= Problem to work on =
What you return must match the listing word for word.
******
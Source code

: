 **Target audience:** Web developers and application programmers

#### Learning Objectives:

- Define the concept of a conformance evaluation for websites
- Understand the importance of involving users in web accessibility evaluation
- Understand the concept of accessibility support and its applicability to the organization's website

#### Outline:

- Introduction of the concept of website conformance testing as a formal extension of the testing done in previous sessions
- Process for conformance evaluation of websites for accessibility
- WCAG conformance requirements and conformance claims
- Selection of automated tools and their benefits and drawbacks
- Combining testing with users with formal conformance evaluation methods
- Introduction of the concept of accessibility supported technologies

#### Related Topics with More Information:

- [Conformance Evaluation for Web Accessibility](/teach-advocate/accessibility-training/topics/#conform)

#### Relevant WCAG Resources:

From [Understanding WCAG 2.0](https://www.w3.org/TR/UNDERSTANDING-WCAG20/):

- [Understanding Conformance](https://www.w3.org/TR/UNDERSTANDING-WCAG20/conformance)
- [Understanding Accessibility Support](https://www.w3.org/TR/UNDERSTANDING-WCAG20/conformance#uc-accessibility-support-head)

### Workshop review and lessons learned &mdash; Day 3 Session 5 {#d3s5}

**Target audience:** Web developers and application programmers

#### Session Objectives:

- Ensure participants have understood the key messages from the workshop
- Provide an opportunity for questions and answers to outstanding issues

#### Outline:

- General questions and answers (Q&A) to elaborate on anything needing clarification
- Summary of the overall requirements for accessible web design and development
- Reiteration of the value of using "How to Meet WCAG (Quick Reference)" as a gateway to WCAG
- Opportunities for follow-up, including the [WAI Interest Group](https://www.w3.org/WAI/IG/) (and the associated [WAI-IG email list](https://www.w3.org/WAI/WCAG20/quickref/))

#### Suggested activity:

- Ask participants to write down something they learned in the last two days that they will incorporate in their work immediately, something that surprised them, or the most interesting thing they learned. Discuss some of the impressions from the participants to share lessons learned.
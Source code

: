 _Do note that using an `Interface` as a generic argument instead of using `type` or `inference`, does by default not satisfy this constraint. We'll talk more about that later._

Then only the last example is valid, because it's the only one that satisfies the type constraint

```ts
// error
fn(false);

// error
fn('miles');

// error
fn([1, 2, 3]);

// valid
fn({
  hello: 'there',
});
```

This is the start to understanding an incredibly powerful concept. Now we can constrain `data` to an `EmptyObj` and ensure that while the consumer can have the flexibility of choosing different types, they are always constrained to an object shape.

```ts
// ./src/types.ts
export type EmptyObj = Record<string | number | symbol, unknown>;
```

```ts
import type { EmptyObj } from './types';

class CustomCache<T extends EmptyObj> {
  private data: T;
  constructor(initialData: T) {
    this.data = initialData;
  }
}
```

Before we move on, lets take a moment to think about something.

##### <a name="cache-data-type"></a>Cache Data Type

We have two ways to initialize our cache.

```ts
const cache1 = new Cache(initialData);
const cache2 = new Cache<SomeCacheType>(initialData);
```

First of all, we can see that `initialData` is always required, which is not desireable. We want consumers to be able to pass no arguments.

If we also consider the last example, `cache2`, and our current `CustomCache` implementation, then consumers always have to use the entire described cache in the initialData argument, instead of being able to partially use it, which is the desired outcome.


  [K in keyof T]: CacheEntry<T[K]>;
******
= Exercise result =
Source code

: **Target audience:** Web developers and application programmers

#### Learning Objectives:

- Define the concept of a conformance evaluation for websites
- Understand the importance of involving users in web accessibility evaluation
- Understand the concept of accessibility support and its applicability to the organization's website

#### Outline:

- Introduction of the concept of website conformance testing as a formal extension of the testing done in previous sessions
- Process for conformance evaluation of websites for accessibility
- WCAG conformance requirements and conformance claims
- Selection of automated tools and their benefits and drawbacks
- Combining testing with users with formal conformance evaluation methods
- Introduction of the concept of accessibility supported technologies

#### Related Topics with More Information:

- [Conformance Evaluation for Web Accessibility](/teach-advocate/accessibility-training/topics/#conform)

#### Relevant WCAG Resources:

From [Understanding WCAG 2.0](https://www.w3.org/TR/UNDERSTANDING-WCAG20/):

- [Understanding Conformance](https://www.w3.org/TR/UNDERSTANDING-WCAG20/conformance)
- [Understanding Accessibility Support](https://www.w3.org/TR/UNDERSTANDING-WCAG20/conformance#uc-accessibility-support-head)

### Workshop review and lessons learned &mdash; Day 3 Session 5 {#d3s5}

**Target audience:** Web developers and application programmers

#### Session Objectives:

- Ensure participants have understood the key messages from the workshop
- Provide an opportunity for questions and answers to outstanding issues

#### Outline:

- General questions and answers (Q&A) to elaborate on anything needing clarification
- Summary of the overall requirements for accessible web design and development
- Reiteration of the value of using "How to Meet WCAG (Quick Reference)" as a gateway to WCAG
- Opportunities for follow-up, including the [WAI Interest Group](https://www.w3.org/WAI/IG/) (and the associated [WAI-IG email list](https://www.w3.org/WAI/WCAG20/quickref/))

#### Suggested activity:

- Ask participants to write down something they learned in the last two days that they will incorporate in their work immediately, something that surprised them, or the most interesting thing they learned. Discuss some of the impressions from the participants to share lessons learned.
Source code

: _Do note that using an `Interface` as a generic argument instead of using `type` or `inference`, does by default not satisfy this constraint. We'll talk more about that later._

Then only the last example is valid, because it's the only one that satisfies the type constraint

```ts
// error
fn(false);

// error
fn('miles');

// error
fn([1, 2, 3]);

// valid
fn({
  hello: 'there',
});
```

This is the start to understanding an incredibly powerful concept. Now we can constrain `data` to an `EmptyObj` and ensure that while the consumer can have the flexibility of choosing different types, they are always constrained to an object shape.

```ts
// ./src/types.ts
export type EmptyObj = Record<string | number | symbol, unknown>;
```

```ts
import type { EmptyObj } from './types';

class CustomCache<T extends EmptyObj> {
  private data: T;
  constructor(initialData: T) {
    this.data = initialData;
  }
}
```

Before we move on, lets take a moment to think about something.

##### <a name="cache-data-type"></a>Cache Data Type

We have two ways to initialize our cache.

```ts
const cache1 = new Cache(initialData);
const cache2 = new Cache<SomeCacheType>(initialData);
```

First of all, we can see that `initialData` is always required, which is not desireable. We want consumers to be able to pass no arguments.

If we also consider the last example, `cache2`, and our current `CustomCache` implementation, then consumers always have to use the entire described cache in the initialData argument, instead of being able to partially use it, which is the desired outcome.


  [K in keyof T]: CacheEntry<T[K]>;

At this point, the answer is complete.